I am following David Silver lectures from 2015, and this repo that I forked Practical_RL. In week02, I implemented Value Iteration successfully, but at the end of the notebook when I tested my Policy Iteration, the state_value and policy didn't update correctly. I don't know what I am missing.
Also, I am confused about two things here, Is my implementation for solving a linear equation correct? Because the iterative policy evaluation takes too long. Second, should the policy be Deterministic or Stochastic? In the lecture, it was stated that the policy in PI is deterministic, and in the repo, it was initialized as so, but if we apply greedy policy improvement won't it only look at one action when it could have been multiple optimal actions (multiple actions with equal state_value and reward)? I have been trying to implement PI for days and trying different ideas but to no avail. I hope my question was clear and you can help me, thanks in advance.
Here is the relative code; all the code is in the repo mentioned above at the end of the notebook in week02.
def compute_vpi_deterministic(mdp: MDP, policy, gamma):
"""
Computes V^pi(s) FOR ALL STATES under given policy.

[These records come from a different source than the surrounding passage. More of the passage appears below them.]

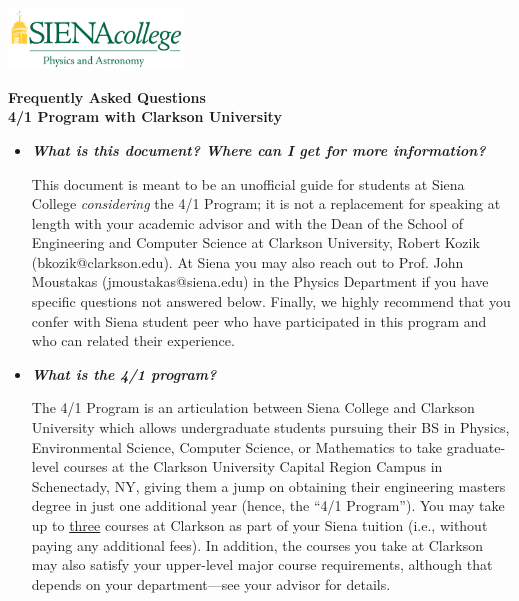 \documentclass[12pt]{article}
\begin{document}
\hfill \includegraphics[width=0.35\textwidth]{siena_phys_astro_print_crop.jpg}

\vspace{0.2cm}
\begin{center}
{\LARGE {\bf Frequently Asked Questions}} \\
\medskip
{\Large {\bf 4/1 Program with Clarkson University}} 
\end{center}
\vspace{0.3cm}


\begin{itemize}
\item{{\bf {\em What is this document? Where can I get for more information?}} 

This document is meant to be an unofficial guide for students at Siena College
\emph{considering} the 4/1 Program; it is not a replacement for speaking at
length with your academic advisor and with the Dean of the School of Engineering
and Computer Science at Clarkson University, Robert Kozik (bkozik@clarkson.edu).
At Siena you may also reach out to Prof. John Moustakas (jmoustakas@siena.edu)
in the Physics Department if you have specific questions not answered below.
Finally, we highly recommend that you confer with Siena student peer who have
participated in this program and who can related their experience.}

\item{{\bf {\em What is the 4/1 program?}}

The 4/1 Program is an articulation between Siena College and Clarkson University
which allows undergraduate students pursuing their BS in Physics, Environmental
Science, Computer Science, or Mathematics to take graduate-level courses at the
Clarkson University Capital Region Campus in Schenectady, NY, giving them a jump
on obtaining their engineering masters degree in just one additional year
(hence, the ``4/1 Program'').  You may take up to \underline{three} courses at
Clarkson as part of your Siena tuition (i.e., without paying any additional
fees).  In addition, the courses you take at Clarkson may also satisfy your
upper-level major course requirements, although that depends on your
department---see your advisor for details.}



\end{itemize}
\end{document}
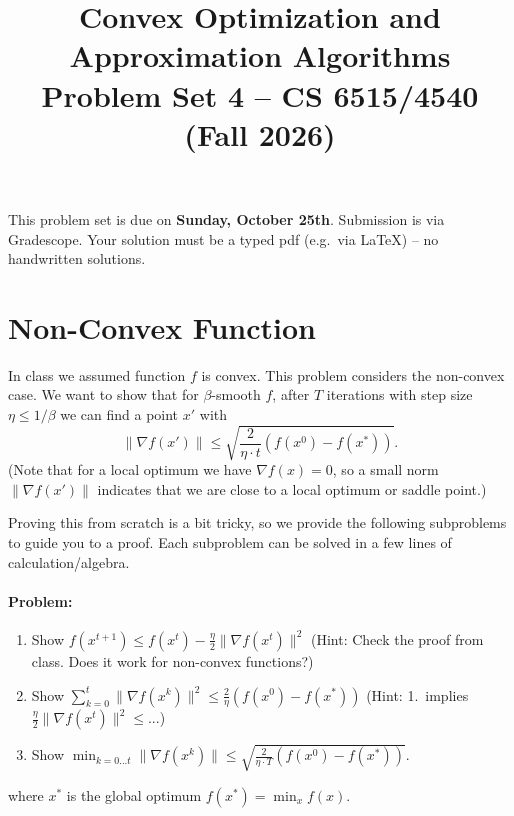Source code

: \documentclass[10pt,letterpaper]{article}
\title{Convex Optimization and Approximation Algorithms\\Problem Set 4 -- CS 6515/4540 (Fall 2026)}
\date{}
\newcommand{\jan}[1]{\textcolor{red}{Jan: #1}}
\begin{document}
\maketitle
\vspace{-50pt}
\noindent
This problem set is due on \textbf{Sunday, October 25th}. Submission is via Gradescope. Your solution must be a typed pdf (e.g.~via LaTeX) -- no handwritten solutions.




\setcounter{section}{15}

 


 


\section{Non-Convex Function}

In class we assumed function $f$ is convex. This problem considers the non-convex case.
We want to show that for $\beta$-smooth $f$, after $T$ iterations with step size $\eta \le 1/\beta$ we can find a point $x'$ with
$$
\|\nabla f(x')\| \le \sqrt{\frac{2}{\eta \cdot t} (f(x^0) - f(x^*))}.
$$
(Note that for a local optimum we have $\nabla f(x) = 0$, so a small norm $\|\nabla f(x')\|$ indicates that we are close to a local optimum or saddle point.)

Proving this from scratch is a bit tricky, so we provide the following subproblems to guide you to a proof. Each subproblem can be solved in a few lines of calculation/algebra.
\paragraph{Problem:}
\begin{enumerate}
    \item Show
    $f(x^{t+1}) \le f(x^t) - \frac{\eta}{2} \|\nabla f(x^t)\|^2$ (Hint: Check the proof from class. Does it work for non-convex functions?)
    \item Show
    $
    \sum_{k=0}^t \|\nabla f(x^k)\|^2 \le \frac{2}{\eta} (f(x^0) - f(x^*))
    $ (Hint: 1.~implies $\frac{\eta}{2} \|\nabla f(x^t)\|^2 \le ...$)
    \item Show
    $
\min_{k=0...t}\|\nabla f(x^k)\| \le \sqrt{\frac{2}{\eta \cdot T} (f(x^0) - f(x^*))}.
$
\end{enumerate}
where $x^*$ is the global optimum $f(x^*) = \min_x f(x)$.
\end{document}
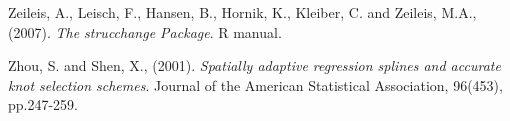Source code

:\documentclass[submit]{smj}
\begin{document}
\begin{thebibliography}{99}
Zeileis, A., Leisch, F., Hansen, B., Hornik, K., Kleiber, C. and Zeileis, M.A., (2007). 
\textit{The strucchange Package}.
R manual.

Zhou, S. and Shen, X., (2001). 
\textit{Spatially adaptive regression splines and accurate knot selection schemes}.
Journal of the American Statistical Association, 96(453), pp.247-259.

\end{thebibliography}
\end{document}
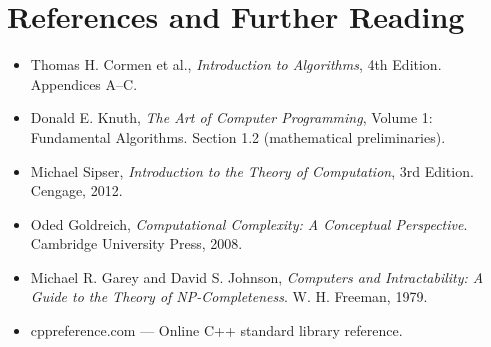 \section{References and Further Reading}

\begin{itemize}
\item Thomas H. Cormen et al., \textit{Introduction to Algorithms}, 4th Edition. Appendices A–C.
\item Donald E. Knuth, \textit{The Art of Computer Programming}, Volume 1: Fundamental Algorithms. Section 1.2 (mathematical preliminaries).
\item Michael Sipser, \textit{Introduction to the Theory of Computation}, 3rd Edition. Cengage, 2012.
\item Oded Goldreich, \textit{Computational Complexity: A Conceptual Perspective}. Cambridge University Press, 2008.
\item Michael R. Garey and David S. Johnson, \textit{Computers and Intractability: A Guide to the Theory of NP-Completeness}. W. H. Freeman, 1979.
\item cppreference.com — Online C++ standard library reference.
\end{itemize}

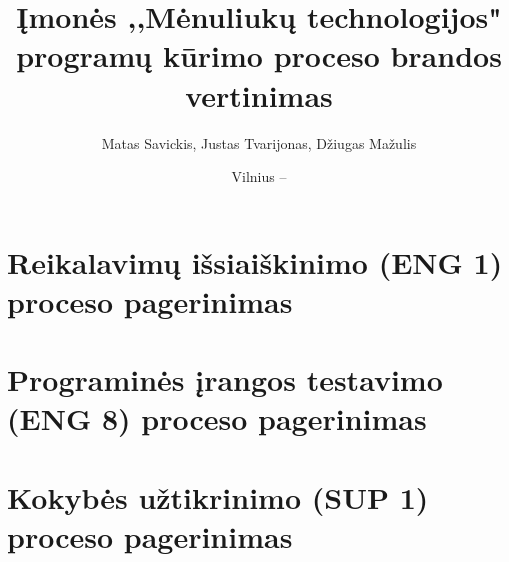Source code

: \documentclass{VUMIFPSkursinis}
\title{Įmonės ,,Mėnuliukų technologijos" programų kūrimo proceso brandos vertinimas}
\author{Matas Savickis, Justas Tvarijonas, Džiugas Mažulis}
\date{Vilnius – \the\year}
\begin{document}
\maketitle

\tableofcontents


\section{Reikalavimų išsiaiškinimo (ENG 1) proceso pagerinimas}
\section{Programinės įrangos testavimo (ENG 8) proceso pagerinimas}	
\section{Kokybės užtikrinimo (SUP 1) proceso pagerinimas}
\end{document}
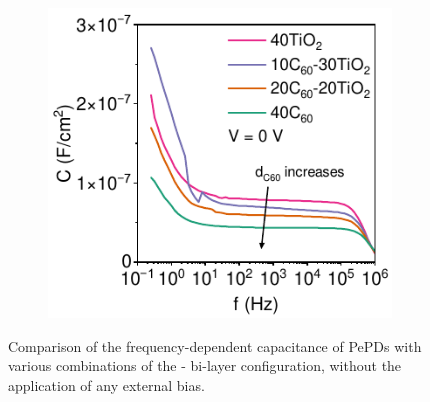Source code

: \begin{figure}[ht!]
    \centering
    
    \begin{subfigure}[t]{0.45\textwidth}
        \centering
        \includegraphics[width=\textwidth]{chapters/transport_layers/images/Cf_comparison.pdf} %
        
    \end{subfigure}
    \caption[Comparison of the frequency-dependent capacitance of PePDs with various combinations of the - bi-layer configuration.]{Comparison of the frequency-dependent capacitance of PePDs with various combinations of the - bi-layer configuration, without the application of any external bias. }
    \label{fig:etl_opt:capacitance}
\end{figure}


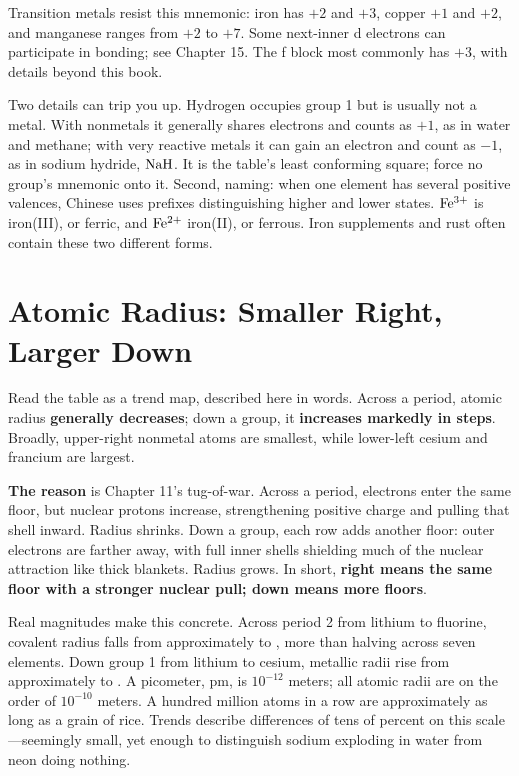 Transition metals resist this mnemonic: iron has $+2$ and $+3$, copper $+1$ and $+2$, and manganese ranges from $+2$ to $+7$. Some next-inner d electrons can participate in bonding; see Chapter 15. The f block most commonly has $+3$, with details beyond this book.

Two details can trip you up. Hydrogen occupies group 1 but is usually not a metal. With nonmetals it generally shares electrons and counts as $+1$, as in water and methane; with very reactive metals it can gain an electron and count as $-1$, as in sodium hydride, $\chem{NaH}$. It is the table's least conforming square; force no group's mnemonic onto it. Second, naming: when one element has several positive valences, Chinese uses prefixes distinguishing higher and lower states. $\chem{Fe^{3+}}$ is iron(III), or ferric, and $\chem{Fe^{2+}}$ iron(II), or ferrous. Iron supplements and rust often contain these two different forms.

\section{Atomic Radius: Smaller Right, Larger Down}

Read the table as a trend map, described here in words. Across a period, atomic radius \textbf{generally decreases}; down a group, it \textbf{increases markedly in steps}. Broadly, upper-right nonmetal atoms are smallest, while lower-left cesium and francium are largest.

\textbf{The reason} is Chapter 11's tug-of-war. Across a period, electrons enter the same floor, but nuclear protons increase, strengthening positive charge and pulling that shell inward. Radius shrinks. Down a group, each row adds another floor: outer electrons are farther away, with full inner shells shielding much of the nuclear attraction like thick blankets. Radius grows. In short, \textbf{right means the same floor with a stronger nuclear pull; down means more floors}.

Real magnitudes make this concrete. Across period 2 from lithium to fluorine, covalent radius falls from approximately  to , more than halving across seven elements. Down group 1 from lithium to cesium, metallic radii rise from approximately  to . A picometer, pm, is $10^{-12}$ meters; all atomic radii are on the order of $10^{-10}$ meters. A hundred million atoms in a row are approximately as long as a grain of rice. Trends describe differences of tens of percent on this scale---seemingly small, yet enough to distinguish sodium exploding in water from neon doing nothing.

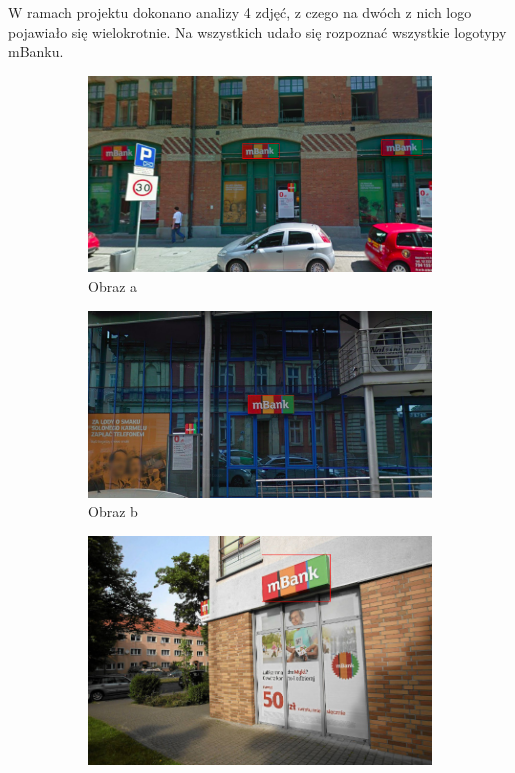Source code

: W ramach projektu dokonano analizy 4 zdjęć, z czego na dwóch z nich logo pojawiało się wielokrotnie. Na wszystkich udało się rozpoznać wszystkie logotypy mBanku.

\begin{figure}[h]
\begin{subfigure}{.5\textwidth}
  \centering
  \includegraphics[width=.8\linewidth]{figures/img1_marked_out.png}
  \caption{Obraz a}
  \label{fig:sfig1}
\end{subfigure}%
\begin{subfigure}{.5\textwidth}
  \centering
  \includegraphics[width=.8\linewidth]{figures/img2_marked_out.png}
  \caption{Obraz b}
  \label{fig:sfig2}
\end{subfigure}
\begin{subfigure}{.5\textwidth}
  \centering
  \includegraphics[width=.8\linewidth]{figures/img3_marked_out.png}

\end{subfigure}
\end{figure}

:param policy: a dict of currently chosen actions {s : a}
:param gamma: discount
:returns: a dict {state : V^pi(state) for all states}
"""
states = sorted(mdp.get_all_states())
mapping = {s: i for i, s in enumerate(states)}
P = np.zeros((mdp.n_states, mdp.n_states))
for s in states:
for s_ in states:
if mdp.is_terminal(s):
P[mapping[s], mapping[s_]] = 0
continue
P[mapping[s], mapping[s_]] = mdp.get_transition_prob(s, policy[s], s_)
R = np.zeros(mdp.n_states)
for s in states:
if mdp.is_terminal(s):
R[mapping[s]] = 0
continue
Rs = [mdp.get_reward(s, policy[s], s_) for s_ in states]
R[mapping[s]] = sum(Rs) / len(Rs)
V = np.linalg.solve(np.eye(mdp.n_states) - gamma * P, R)
return {s: V[i] for i, s in enumerate(states)}
#! THIS IMPLEMENTATION DOES NOT WORK
def compute_vpi_iter_deterministic(mdp: MDP, policy, gamma, tol=1e-2, max_iter=10**6):
"""
Computes V^pi(s) FOR ALL STATES under given policy.
:param policy: a dict of currently chosen actions {s : a}
:param gamma: discount
:param tol: tolerance
:param max_iter: maximum number of iterations
:returns: a dict {state : V^pi(state) for all states}
"""
V = {s: 0 for s in mdp.get_all_states()}
for _ in range(max_iter):
new_V = {s: 0 for s in mdp.get_all_states()}
for s in mdp.get_all_states():
for s_ in mdp.get_all_states():
if mdp.is_terminal(s):
new_V[s] += 0
continue
new_V[s] += mdp.get_transition_prob(s, policy[s], s_) * \
(mdp.get_reward(s, policy[s], s_) + gamma * new_V[s_])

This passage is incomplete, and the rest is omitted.